The problem >> The expected output is the data itself, duplicated in full.
**** Data under study ****
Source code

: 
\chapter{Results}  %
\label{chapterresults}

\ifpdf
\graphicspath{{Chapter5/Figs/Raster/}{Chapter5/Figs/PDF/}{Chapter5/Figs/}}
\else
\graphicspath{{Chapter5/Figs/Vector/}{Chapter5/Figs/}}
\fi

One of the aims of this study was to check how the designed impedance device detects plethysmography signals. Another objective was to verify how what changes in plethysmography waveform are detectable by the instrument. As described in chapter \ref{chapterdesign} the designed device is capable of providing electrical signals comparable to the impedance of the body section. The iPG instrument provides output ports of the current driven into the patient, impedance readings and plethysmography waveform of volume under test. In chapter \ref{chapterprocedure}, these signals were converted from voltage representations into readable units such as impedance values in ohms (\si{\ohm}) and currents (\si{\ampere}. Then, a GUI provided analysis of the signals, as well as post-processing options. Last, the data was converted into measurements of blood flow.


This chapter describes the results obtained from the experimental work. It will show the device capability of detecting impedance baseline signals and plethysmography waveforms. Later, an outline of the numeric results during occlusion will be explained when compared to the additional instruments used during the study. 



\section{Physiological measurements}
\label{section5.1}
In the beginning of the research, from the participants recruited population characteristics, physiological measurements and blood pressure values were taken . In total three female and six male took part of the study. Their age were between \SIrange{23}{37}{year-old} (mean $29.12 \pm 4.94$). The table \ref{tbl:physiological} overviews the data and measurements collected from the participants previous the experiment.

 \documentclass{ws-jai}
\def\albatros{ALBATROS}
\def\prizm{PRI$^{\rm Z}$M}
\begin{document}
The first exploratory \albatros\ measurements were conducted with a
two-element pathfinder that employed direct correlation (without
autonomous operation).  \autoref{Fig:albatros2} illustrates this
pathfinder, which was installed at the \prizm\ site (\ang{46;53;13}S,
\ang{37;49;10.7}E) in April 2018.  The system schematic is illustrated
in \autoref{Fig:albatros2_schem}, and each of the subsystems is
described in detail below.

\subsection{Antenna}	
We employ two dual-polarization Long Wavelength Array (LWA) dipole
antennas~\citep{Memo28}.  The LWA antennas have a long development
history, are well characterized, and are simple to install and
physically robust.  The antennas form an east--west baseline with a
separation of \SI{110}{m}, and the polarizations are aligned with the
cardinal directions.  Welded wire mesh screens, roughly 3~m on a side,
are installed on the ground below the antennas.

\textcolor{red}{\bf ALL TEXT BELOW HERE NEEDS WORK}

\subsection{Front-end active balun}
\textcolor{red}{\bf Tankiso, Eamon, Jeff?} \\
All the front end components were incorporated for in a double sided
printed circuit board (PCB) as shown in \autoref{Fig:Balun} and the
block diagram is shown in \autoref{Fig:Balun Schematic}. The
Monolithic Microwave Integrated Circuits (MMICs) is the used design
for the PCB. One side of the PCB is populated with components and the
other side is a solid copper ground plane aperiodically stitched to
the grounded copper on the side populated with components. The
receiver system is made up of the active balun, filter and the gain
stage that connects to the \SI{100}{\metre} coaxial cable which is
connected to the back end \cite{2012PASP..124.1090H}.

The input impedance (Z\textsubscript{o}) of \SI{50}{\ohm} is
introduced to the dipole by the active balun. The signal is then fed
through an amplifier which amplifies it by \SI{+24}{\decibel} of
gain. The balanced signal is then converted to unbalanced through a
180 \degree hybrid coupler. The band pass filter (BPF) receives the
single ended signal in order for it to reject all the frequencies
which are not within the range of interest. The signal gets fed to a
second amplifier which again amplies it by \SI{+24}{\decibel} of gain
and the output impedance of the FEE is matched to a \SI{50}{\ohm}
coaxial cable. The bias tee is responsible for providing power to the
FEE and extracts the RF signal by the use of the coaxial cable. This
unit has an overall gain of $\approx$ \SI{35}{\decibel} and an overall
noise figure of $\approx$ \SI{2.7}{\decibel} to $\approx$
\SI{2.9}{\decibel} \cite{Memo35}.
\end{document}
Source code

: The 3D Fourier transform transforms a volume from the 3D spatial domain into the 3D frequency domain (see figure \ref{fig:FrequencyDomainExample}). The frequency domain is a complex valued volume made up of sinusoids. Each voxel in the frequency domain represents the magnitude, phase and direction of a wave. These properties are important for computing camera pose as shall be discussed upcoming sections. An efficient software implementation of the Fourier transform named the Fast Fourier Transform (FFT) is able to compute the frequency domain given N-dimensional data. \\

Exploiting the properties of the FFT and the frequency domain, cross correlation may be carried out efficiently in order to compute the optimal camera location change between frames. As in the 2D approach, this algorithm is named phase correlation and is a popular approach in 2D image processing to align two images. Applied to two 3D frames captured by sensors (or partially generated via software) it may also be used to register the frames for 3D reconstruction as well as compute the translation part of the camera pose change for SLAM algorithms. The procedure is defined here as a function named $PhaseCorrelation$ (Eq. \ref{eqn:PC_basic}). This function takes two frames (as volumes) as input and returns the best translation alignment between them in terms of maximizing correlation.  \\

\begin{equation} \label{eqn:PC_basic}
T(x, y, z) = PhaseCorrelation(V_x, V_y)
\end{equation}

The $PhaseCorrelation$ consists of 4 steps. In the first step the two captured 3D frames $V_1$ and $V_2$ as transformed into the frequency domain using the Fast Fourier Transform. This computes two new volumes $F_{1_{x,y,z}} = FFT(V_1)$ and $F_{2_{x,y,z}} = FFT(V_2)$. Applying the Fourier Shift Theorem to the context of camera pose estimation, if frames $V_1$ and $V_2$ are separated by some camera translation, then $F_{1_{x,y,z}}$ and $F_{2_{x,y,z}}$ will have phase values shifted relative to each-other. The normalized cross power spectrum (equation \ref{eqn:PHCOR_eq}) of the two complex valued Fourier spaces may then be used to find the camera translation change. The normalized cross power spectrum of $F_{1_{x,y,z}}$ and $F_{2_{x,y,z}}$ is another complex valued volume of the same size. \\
****
Answer space >>
Source code

: 
\chapter{Results}  %
\label{chapterresults}

\ifpdf
\graphicspath{{Chapter5/Figs/Raster/}{Chapter5/Figs/PDF/}{Chapter5/Figs/}}
\else
\graphicspath{{Chapter5/Figs/Vector/}{Chapter5/Figs/}}
\fi

One of the aims of this study was to check how the designed impedance device detects plethysmography signals. Another objective was to verify how what changes in plethysmography waveform are detectable by the instrument. As described in chapter \ref{chapterdesign} the designed device is capable of providing electrical signals comparable to the impedance of the body section. The iPG instrument provides output ports of the current driven into the patient, impedance readings and plethysmography waveform of volume under test. In chapter \ref{chapterprocedure}, these signals were converted from voltage representations into readable units such as impedance values in ohms (\si{\ohm}) and currents (\si{\ampere}. Then, a GUI provided analysis of the signals, as well as post-processing options. Last, the data was converted into measurements of blood flow.


This chapter describes the results obtained from the experimental work. It will show the device capability of detecting impedance baseline signals and plethysmography waveforms. Later, an outline of the numeric results during occlusion will be explained when compared to the additional instruments used during the study. 



\section{Physiological measurements}
\label{section5.1}
In the beginning of the research, from the participants recruited population characteristics, physiological measurements and blood pressure values were taken . In total three female and six male took part of the study. Their age were between \SIrange{23}{37}{year-old} (mean $29.12 \pm 4.94$). The table \ref{tbl:physiological} overviews the data and measurements collected from the participants previous the experiment.

 \documentclass{ws-jai}
\def\albatros{ALBATROS}
\def\prizm{PRI$^{\rm Z}$M}
\begin{document}
The first exploratory \albatros\ measurements were conducted with a
two-element pathfinder that employed direct correlation (without
autonomous operation).  \autoref{Fig:albatros2} illustrates this
pathfinder, which was installed at the \prizm\ site (\ang{46;53;13}S,
\ang{37;49;10.7}E) in April 2018.  The system schematic is illustrated
in \autoref{Fig:albatros2_schem}, and each of the subsystems is
described in detail below.

\subsection{Antenna}	
We employ two dual-polarization Long Wavelength Array (LWA) dipole
antennas~\citep{Memo28}.  The LWA antennas have a long development
history, are well characterized, and are simple to install and
physically robust.  The antennas form an east--west baseline with a
separation of \SI{110}{m}, and the polarizations are aligned with the
cardinal directions.  Welded wire mesh screens, roughly 3~m on a side,
are installed on the ground below the antennas.

\textcolor{red}{\bf ALL TEXT BELOW HERE NEEDS WORK}

\subsection{Front-end active balun}
\textcolor{red}{\bf Tankiso, Eamon, Jeff?} \\
All the front end components were incorporated for in a double sided
printed circuit board (PCB) as shown in \autoref{Fig:Balun} and the
block diagram is shown in \autoref{Fig:Balun Schematic}. The
Monolithic Microwave Integrated Circuits (MMICs) is the used design
for the PCB. One side of the PCB is populated with components and the
other side is a solid copper ground plane aperiodically stitched to
the grounded copper on the side populated with components. The
receiver system is made up of the active balun, filter and the gain
stage that connects to the \SI{100}{\metre} coaxial cable which is
connected to the back end \cite{2012PASP..124.1090H}.

The input impedance (Z\textsubscript{o}) of \SI{50}{\ohm} is
introduced to the dipole by the active balun. The signal is then fed
through an amplifier which amplifies it by \SI{+24}{\decibel} of
gain. The balanced signal is then converted to unbalanced through a
180 \degree hybrid coupler. The band pass filter (BPF) receives the
single ended signal in order for it to reject all the frequencies
which are not within the range of interest. The signal gets fed to a
second amplifier which again amplies it by \SI{+24}{\decibel} of gain
and the output impedance of the FEE is matched to a \SI{50}{\ohm}
coaxial cable. The bias tee is responsible for providing power to the
FEE and extracts the RF signal by the use of the coaxial cable. This
unit has an overall gain of $\approx$ \SI{35}{\decibel} and an overall
noise figure of $\approx$ \SI{2.7}{\decibel} to $\approx$
\SI{2.9}{\decibel} \cite{Memo35}.
\end{document}
Source code

: The 3D Fourier transform transforms a volume from the 3D spatial domain into the 3D frequency domain (see figure \ref{fig:FrequencyDomainExample}). The frequency domain is a complex valued volume made up of sinusoids. Each voxel in the frequency domain represents the magnitude, phase and direction of a wave. These properties are important for computing camera pose as shall be discussed upcoming sections. An efficient software implementation of the Fourier transform named the Fast Fourier Transform (FFT) is able to compute the frequency domain given N-dimensional data. \\

Exploiting the properties of the FFT and the frequency domain, cross correlation may be carried out efficiently in order to compute the optimal camera location change between frames. As in the 2D approach, this algorithm is named phase correlation and is a popular approach in 2D image processing to align two images. Applied to two 3D frames captured by sensors (or partially generated via software) it may also be used to register the frames for 3D reconstruction as well as compute the translation part of the camera pose change for SLAM algorithms. The procedure is defined here as a function named $PhaseCorrelation$ (Eq. \ref{eqn:PC_basic}). This function takes two frames (as volumes) as input and returns the best translation alignment between them in terms of maximizing correlation.  \\

\begin{equation} \label{eqn:PC_basic}
T(x, y, z) = PhaseCorrelation(V_x, V_y)
\end{equation}

The $PhaseCorrelation$ consists of 4 steps. In the first step the two captured 3D frames $V_1$ and $V_2$ as transformed into the frequency domain using the Fast Fourier Transform. This computes two new volumes $F_{1_{x,y,z}} = FFT(V_1)$ and $F_{2_{x,y,z}} = FFT(V_2)$. Applying the Fourier Shift Theorem to the context of camera pose estimation, if frames $V_1$ and $V_2$ are separated by some camera translation, then $F_{1_{x,y,z}}$ and $F_{2_{x,y,z}}$ will have phase values shifted relative to each-other. The normalized cross power spectrum (equation \ref{eqn:PHCOR_eq}) of the two complex valued Fourier spaces may then be used to find the camera translation change. The normalized cross power spectrum of $F_{1_{x,y,z}}$ and $F_{2_{x,y,z}}$ is another complex valued volume of the same size. \\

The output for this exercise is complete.